Another step carried me forward before it could retaliate, my elbow driving into its ribs where the armor had already begun to buckle. The frozen stone crumpled further, and this time I felt something deeper give beneath it—bone, maybe.
The ogre roared, the sound breaking halfway through as it tried to swing. Its arm came down like a falling pillar.
I stepped into it.
The moment it touched me, the impact ceased to make sense.
The limb collapsed inward at the point of contact, momentum compressing instead of transferring. I felt the bones crack as the stored force reversed direction, snapping the arm backward with a sharp, violent motion that twisted the ogre's entire frame off balance.
That was the opening I needed.
I attacked again.
And again.
Punch, step, kick—repeat.
Each movement fed the next, my body settling into a rhythm that didn't feel like fighting so much as it felt like maintaining direction. The ogre tried to recover, tried to plant its feet and resist, but every attempt to stabilize only gave me more to work with.
A faint notification flickered at the edge of my vision.
Successful Hit Registered
312 / 600
Not enough.
I shifted slightly, circling just enough to keep it turning, forcing its weight to move where I needed it. Its size was working against it now. Every adjustment came slower, heavier, more strained. Easier to break.
My knee drove into its abdomen as the armor collapsed completely this time, folding inward as the impact crushed through it and into everything behind it. I felt its internals give way, the force traveling deeper before snapping back through the same path.
The ogre staggered and dropped to one knee.
Good.
I accelerated.
The next series of strikes came faster, tighter, each one landing before the last had fully settled. My fists drove into its chest, its ribs, its jaw, returning again and again to what was already breaking until the entire frame started to come apart.
It tried to grab me.
Missed.
Tried to stand.
Failed.
Successful Hit Registered
367 / 600
Still. Not. Enough.
I adjusted again.
Less force. More contact. More accumulation.
My strikes changed, no longer driving as deep, instead snapping against its body in rapid succession, each one triggering the same sequence—impact, compression, release—without fully committing to a finishing blow.
The ogre's body jerked with every hit now, its movements becoming erratic as it struggled to reconcile what was happening to it.
Successful Hit Registered
389 / 600
Closer.
It roared again, louder this time, desperation bleeding into the sound as it forced itself upward in one last attempt to fight back. It struggled as my blows landed one after another. Its remaining arm swung wide, aiming to crush me outright.
I stepped into it, letting my fist meet its own.
Again.
The ogre's attempt failed instantly.
The limb snapped back under its own momentum, the force tearing through the arm as the ogre's balance collapsed completely. It took a few steps backward trying to remain upright.
Successful Hit Registered
401 / 600
That was enough.
I shifted my stance.
This time, I didn't hold back.
The next step threw me into the air as I forced my inertia upward. I shot forward fast enough to tear the air apart behind me, the space behind me cracking with the violence of my acceleration. My fist aimed directly where its heart should have been.

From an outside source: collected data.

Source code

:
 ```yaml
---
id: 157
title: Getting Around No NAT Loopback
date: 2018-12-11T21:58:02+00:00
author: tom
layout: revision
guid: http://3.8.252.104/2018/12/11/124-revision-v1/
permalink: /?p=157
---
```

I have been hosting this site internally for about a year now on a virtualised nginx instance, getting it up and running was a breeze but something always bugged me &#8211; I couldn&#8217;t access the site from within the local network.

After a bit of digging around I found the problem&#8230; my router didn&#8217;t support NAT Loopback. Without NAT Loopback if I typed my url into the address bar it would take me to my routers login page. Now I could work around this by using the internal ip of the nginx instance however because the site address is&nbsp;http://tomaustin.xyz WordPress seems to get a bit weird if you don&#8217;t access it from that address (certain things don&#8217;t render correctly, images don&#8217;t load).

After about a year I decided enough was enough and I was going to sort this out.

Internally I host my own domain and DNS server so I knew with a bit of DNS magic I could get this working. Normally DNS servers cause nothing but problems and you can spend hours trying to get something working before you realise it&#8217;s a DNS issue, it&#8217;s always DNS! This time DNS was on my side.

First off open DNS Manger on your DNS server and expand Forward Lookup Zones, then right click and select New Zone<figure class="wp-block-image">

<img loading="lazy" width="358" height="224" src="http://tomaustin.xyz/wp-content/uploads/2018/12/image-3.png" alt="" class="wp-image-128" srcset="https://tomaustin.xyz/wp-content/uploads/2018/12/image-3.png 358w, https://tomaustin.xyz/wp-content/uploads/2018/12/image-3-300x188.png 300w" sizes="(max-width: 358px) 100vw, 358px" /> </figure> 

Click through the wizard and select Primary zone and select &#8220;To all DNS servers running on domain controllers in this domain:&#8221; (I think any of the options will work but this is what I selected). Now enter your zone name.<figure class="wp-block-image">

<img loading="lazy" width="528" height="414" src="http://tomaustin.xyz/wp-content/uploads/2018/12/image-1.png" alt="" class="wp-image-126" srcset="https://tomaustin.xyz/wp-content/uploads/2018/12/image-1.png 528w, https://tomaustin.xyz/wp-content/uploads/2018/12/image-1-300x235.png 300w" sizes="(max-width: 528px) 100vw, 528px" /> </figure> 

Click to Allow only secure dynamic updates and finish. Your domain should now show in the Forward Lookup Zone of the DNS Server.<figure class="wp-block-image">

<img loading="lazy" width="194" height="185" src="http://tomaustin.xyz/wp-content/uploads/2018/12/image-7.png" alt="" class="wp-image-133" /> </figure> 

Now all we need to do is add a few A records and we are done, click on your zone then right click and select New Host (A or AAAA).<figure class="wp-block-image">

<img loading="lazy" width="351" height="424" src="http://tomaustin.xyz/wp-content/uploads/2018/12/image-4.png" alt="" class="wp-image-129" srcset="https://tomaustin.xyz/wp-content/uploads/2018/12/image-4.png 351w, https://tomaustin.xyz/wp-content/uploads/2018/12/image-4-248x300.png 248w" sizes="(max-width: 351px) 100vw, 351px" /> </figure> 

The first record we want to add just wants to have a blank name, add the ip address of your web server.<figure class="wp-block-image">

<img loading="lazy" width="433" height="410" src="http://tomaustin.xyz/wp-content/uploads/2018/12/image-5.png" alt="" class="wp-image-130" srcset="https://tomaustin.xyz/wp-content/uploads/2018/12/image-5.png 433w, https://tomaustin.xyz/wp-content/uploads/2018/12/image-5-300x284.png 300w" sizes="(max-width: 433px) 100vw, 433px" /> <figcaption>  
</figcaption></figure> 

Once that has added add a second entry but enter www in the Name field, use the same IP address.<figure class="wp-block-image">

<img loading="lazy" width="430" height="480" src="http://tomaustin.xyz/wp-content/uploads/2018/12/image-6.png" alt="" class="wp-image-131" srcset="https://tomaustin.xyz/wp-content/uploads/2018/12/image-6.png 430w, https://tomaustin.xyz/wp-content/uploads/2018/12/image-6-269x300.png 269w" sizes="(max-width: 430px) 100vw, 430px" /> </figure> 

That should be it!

The remaining armor didn't even slow me down. The structure collapsed immediately, bone and flesh parting under a force that no longer needed to be controlled. I felt the resistance for a fraction of a second—
Then it was gone. I passed through the ogre with little effort. A hole the size of my body was left behind—clean, absolute proof of what my ability could do. That hadn't been the plan, but I couldn't exactly argue with the outcome.
The ogre's body froze.
For just a moment.
Then it gave.
The massive frame collapsed forward, hitting the ground with a heavy, final impact that created cracks in the ice. The sound echoed outward, then faded, leaving the space in a sudden, unnatural silence.
I exhaled slowly as the realization set in—I was covered in the ogre's internals. Blood slowly dripped from my face. My suit never stopped venting heat, the excess energy vaporizing the blood as it stabilized the damage to my body.
"…Yeah."
Never doing that again. The smell alone was more than enough to convince me.
A faint chime echoed in my head.
The forest shifted.
At the center of the dungeon, where the ogre had fallen, something began to form.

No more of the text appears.